Task objective
Please write out all the entries exactly, without the pictures.

Stored data entries
*-*-*
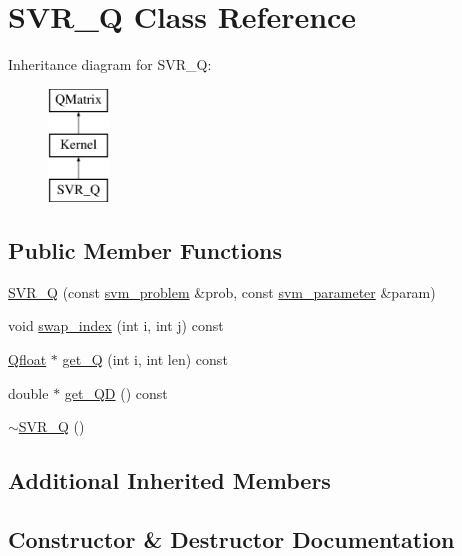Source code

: \hypertarget{classSVR__Q}{}\section{S\+V\+R\+\_\+Q Class Reference}
\label{classSVR__Q}
Inheritance diagram for S\+V\+R\+\_\+Q\+:\begin{figure}[H]
\begin{center}
\leavevmode
\includegraphics[height=3.000000cm]{classSVR__Q}
\end{center}
\end{figure}
\subsection*{Public Member Functions}
\begin{DoxyCompactItemize}
\item 
\hyperlink{classSVR__Q_a348978e0cce4c0bf503dc825241eb4ff}{S\+V\+R\+\_\+Q} (const \hyperlink{structsvm__problem}{svm\+\_\+problem} \&prob, const \hyperlink{structsvm__parameter}{svm\+\_\+parameter} \&param)
\item 
void \hyperlink{classSVR__Q_a9d3884f0c68f4ce18d47570e4a203405}{swap\+\_\+index} (int i, int j) const 
\item 
\hyperlink{svm__core_8cpp_a8755d90a54ecfb8d15051af3e0542592}{Qfloat} $\ast$ \hyperlink{classSVR__Q_aba55078d17e7815f093ffa154f3cee9d}{get\+\_\+Q} (int i, int len) const 
\item 
double $\ast$ \hyperlink{classSVR__Q_ac22ed5ce1b0bf6a900c3c8d631e77d76}{get\+\_\+\+QD} () const 
\item 
\hyperlink{classSVR__Q_a2a8efdc1fef68cc5bc9d0d2669d24e36}{$\sim$\+S\+V\+R\+\_\+Q} ()
\end{DoxyCompactItemize}
\subsection*{Additional Inherited Members}


\subsection{Constructor \& Destructor Documentation}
*-*-*
Answer to this task
Source code

: \hypertarget{classSVR__Q}{}\section{S\+V\+R\+\_\+Q Class Reference}
\label{classSVR__Q}
Inheritance diagram for S\+V\+R\+\_\+Q\+:\begin{figure}[H]
\begin{center}
\leavevmode
\includegraphics[height=3.000000cm]{classSVR__Q}
\end{center}
\end{figure}
\subsection*{Public Member Functions}
\begin{DoxyCompactItemize}
\item 
\hyperlink{classSVR__Q_a348978e0cce4c0bf503dc825241eb4ff}{S\+V\+R\+\_\+Q} (const \hyperlink{structsvm__problem}{svm\+\_\+problem} \&prob, const \hyperlink{structsvm__parameter}{svm\+\_\+parameter} \&param)
\item 
void \hyperlink{classSVR__Q_a9d3884f0c68f4ce18d47570e4a203405}{swap\+\_\+index} (int i, int j) const 
\item 
\hyperlink{svm__core_8cpp_a8755d90a54ecfb8d15051af3e0542592}{Qfloat} $\ast$ \hyperlink{classSVR__Q_aba55078d17e7815f093ffa154f3cee9d}{get\+\_\+Q} (int i, int len) const 
\item 
double $\ast$ \hyperlink{classSVR__Q_ac22ed5ce1b0bf6a900c3c8d631e77d76}{get\+\_\+\+QD} () const 
\item 
\hyperlink{classSVR__Q_a2a8efdc1fef68cc5bc9d0d2669d24e36}{$\sim$\+S\+V\+R\+\_\+Q} ()
\end{DoxyCompactItemize}
\subsection*{Additional Inherited Members}


\subsection{Constructor \& Destructor Documentation}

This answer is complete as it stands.